Wednesday, March 18, 2009

Django + SQLite + Collations

There is rather well-known "SQLite case-insensitive problem", which is that SQLite can do case-insensitive SELECT only for ASCII character set. This problem was discussed at Django users list, posted as Djungo feature request and documented in the documentation:

SQLite doesn't support case-insensitive matching for non-ASCII strings. Some
possible workarounds for this are `documented at sqlite.org`_, but they are
not utilised by the default SQLite backend in Django. Therefore, if you are
using the ``iexact`` lookup type in your queryset filters, be aware that it
will not work as expected for non-ASCII strings.
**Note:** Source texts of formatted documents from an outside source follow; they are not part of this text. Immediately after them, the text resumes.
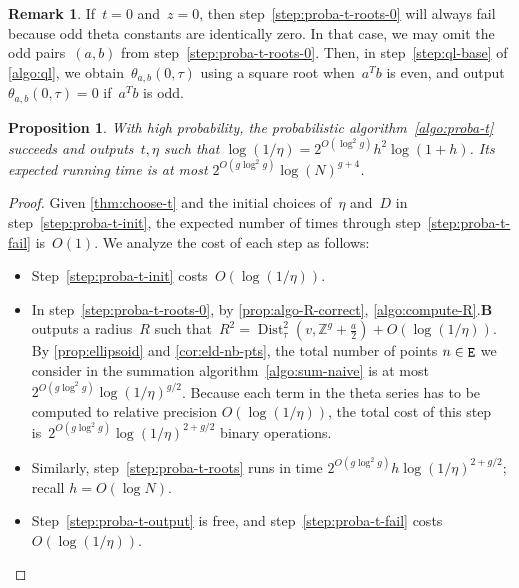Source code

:\documentclass[12pt,oneside]{amsart}
\numberwithin{equation}{section}
\newtheorem{prop}[equation]{Proposition}
\theoremstyle{definition}
\newtheorem{rem}[equation]{Remark}
\newcommand{\Z}{\mathbb{Z}}
\DeclareMathOperator{\Dist}{Dist}
\DeclareMathOperator{\E}{\tt E}
\begin{document}
\begin{rem}
  \label{rem:zero-odd}
  If~$t=0$ and~$z=0$, then step~\eqref{step:proba-t-roots-0} will always fail
  because odd theta constants are identically zero. In that case, we may omit
  the odd pairs~$(a,b)$ from step~\eqref{step:proba-t-roots-0}. Then, in
  step~\eqref{step:ql-base} of \cref{algo:ql}, we obtain~$\theta_{a,b}(0,\tau)$
  using a square root when~$a^T b$ is even, and output~$\theta_{a,b}(0,\tau)=0$
  if~$a^Tb$ is odd.
\end{rem}


\begin{prop}
  \label{prop:setup-proba-cost}
  With high probability, the probabilistic algorithm~\ref{algo:proba-t}
  succeeds and outputs~$t,\eta$ such that
  $\log(1/\eta) = 2^{O(\log^2 g)}h^2\log(1+h)$. Its expected running time is at
  most $2^{O(g\log^2 g)} \log(N)^{g+4}$.
\end{prop}

\begin{proof}
  Given \cref{thm:choose-t} and the initial choices of~$\eta$ and~$D$ in
  step~\eqref{step:proba-t-init}, the expected number of times through
  step~\eqref{step:proba-t-fail} is~$O(1)$. We
  analyze the cost of each step as follows:
  \begin{itemize}
  \item Step~\eqref{step:proba-t-init} costs~$O(\log(1/\eta))$.
  \item In step~\eqref{step:proba-t-roots-0}, by \cref{prop:algo-R-correct},
    \cref{algo:compute-R}.\textbf{B} outputs a radius~$R$ such
    that~$R^2 = \Dist_\tau^2(v,\Z^g + \tfrac a2) + O(\log(1/\eta))$. By
    \cref{prop:ellipsoid} and \cref{cor:eld-nb-pts}, the total number of points
    $n\in \E$ we consider in the summation algorithm~\ref{algo:sum-naive} is at
    most~$2^{O(g\log^2 g)} \log(1/\eta)^{g/2}$. Because each term in the theta
    series has to be computed to relative precision $O(\log(1/\eta))$, the
    total cost of this step is~$2^{O(g\log^2 g)} \log(1/\eta)^{2+ g/2}$ binary
    operations.
  \item Similarly, step~\eqref{step:proba-t-roots} runs in time
    $2^{O(g\log^2 g)} h \log(1/\eta)^{2 + g/2}$; recall $h = O(\log N)$.
  \item Step~\eqref{step:proba-t-output} is free, and
    step~\eqref{step:proba-t-fail} costs~$O(\log(1/\eta))$. \qedhere
  \end{itemize}
\end{proof}
\end{document}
I also met this problem and I had to find a solution since I need to deploy one small application (ebooks catalogue) at the department machine where I didn't have root account and was unable to install another database engine.

The solution is not really hard.

Support of collations for SQLite is provided by loadable extension through ICU library, which is installed on almost every Linux box. This is documented here.
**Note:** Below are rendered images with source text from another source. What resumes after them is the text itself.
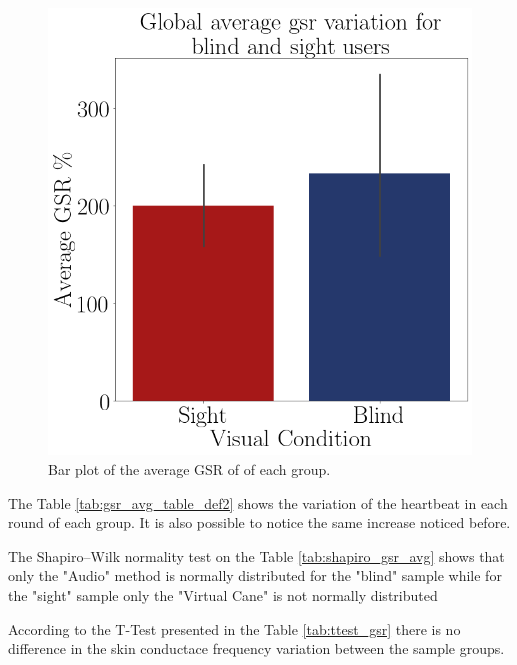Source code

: \begin{figure}[!htb]
\begin{minipage}{.45\linewidth}
        \includegraphics[width = \linewidth]{Resultados/GSR/Figuras/png/barplot_gsr_avg.png}
        \caption{Bar plot of the average GSR of of each group.}
        \label{fig:barplot_gsr_avg}
    \end{minipage}
\end{figure}

The Table \ref{tab:gsr_avg_table_def2} shows the variation of the heartbeat in each round of each group. It is also possible to notice the same increase noticed before.



The Shapiro–Wilk normality test on the Table \ref{tab:shapiro_gsr_avg} shows that only the "Audio" method is normally distributed for the "blind" sample while for the "sight" sample only the "Virtual Cane" is not normally distributed

According to the T-Test presented in the Table \ref{tab:ttest_gsr} there is no difference in the skin conductace  frequency variation between the sample groups.


\begin{table}[!htb]
    \begin{minipage}{.45\linewidth}
        
    \end{minipage}
    \hfill
    \begin{minipage}{.45\linewidth}
        \vspace{-2.75cm}
        
    \end{minipage}
\end{table}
So first step is to get ICU extension for SQLite here and compile it with

gcc -shared icu.c icu-config --ldflags -o icu.so

You need to have development files of libicu installed, for Debian/Ubuntu do

sudo apt-get install libicu-dev


Now it is possible to test the extension (and also check if sqlite3 in your system is built with extension support):

nazarov@heps1:~/lib> sqlite3
SQLite version 3.6.11
Enter ".help" for instructions
Enter SQL statements terminated with a ";"
sqlite> .load ./icu.so
sqlite> SELECT icu_load_collation('ru_RU', 'RUSSIAN');

sqlite> SELECT * FROM core_author WHERE name LIKE 'вайн%';
1420|Вайнер А.Л.
4557|Вайнберг М.М.
4558|Вайнберг М.М.
6374|Вайнберг Б.
7326|Вайнштейн Б.К.
7327|Вайнштейн Л.А.
7458|Вайнштейн С.И.
8636|Вайнберг С.
8958|Вайнштейн С.И.

If your SQLite is built without extension support, get appropriate version at SQLite homepage.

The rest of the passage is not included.